It is official, Interior Secretary Ken Salazar approved the now notorious Cape Wind offshore wind power project for Nantucket Sound – and it only took 9+years! While this Department of Interior approval represents the single biggest hurdle, others remain. There will certainly be lawsuits filed by the opposition and the project has yet to secure an agreement for the sale of the power it will produce. Regarding the latter, Cape Wind is presently negotiating a power purchase agreement (PPA) with National Grid. Regarding the lawsuits, it is anybodies guess how those will play out but Cape Wind plans on “breaking water” for the project later this year.
While a stunning victory for Cape Wind, as Salazar correctly stated today, “With this decision, we are beginning a new direction in our nation’s energy future.” The impact of this approval will be seismic for other offshore wind projects in that it signals to all the potential investors who have been patiently waiting in the wings, that money invested in offshore wind projects may finally yield attractive returns.
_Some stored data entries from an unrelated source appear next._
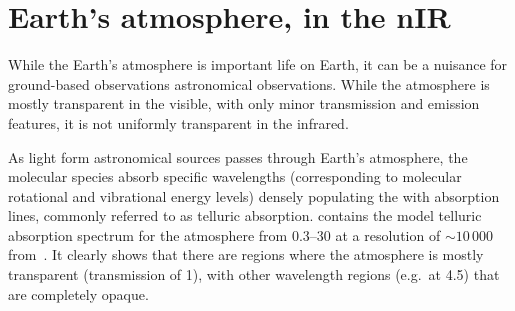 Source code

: 
\section{Earth's atmosphere, in the nIR}

While the Earth's atmosphere is important life on Earth, it can be a nuisance for ground-based observations astronomical observations.
While the atmosphere is mostly transparent in the visible, with only minor transmission and emission features, it is not uniformly transparent in the infrared.

As light form astronomical sources passes through Earth's atmosphere, the molecular species absorb specific wavelengths (corresponding to molecular rotational and vibrational energy levels) densely populating the \nir{} with absorption lines, commonly referred to as telluric absorption.
 contains the model telluric absorption spectrum for the atmosphere from 0.3--30\um{} at a resolution of $\sim 10\,000$ from~\citet{smette_molecfit_2015}.
It clearly shows that there are regions where the atmosphere is mostly transparent (transmission of 1), with other wavelength regions (e.g.\ at 4.5\um{}) that are completely opaque.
And by all accounts the pay off will be huge because while it is more costly to build offshore, the offshore wind resource is so much more energetic offshore than on shore (wind class 5-7 offshore, compared to 3-5 onshore), that the projects can more than cover the higher, front-end costs of construction.
Now, finally, the US can begin the long road to try and catch up with Europe in terms of their long list of successful offshore wind power projects.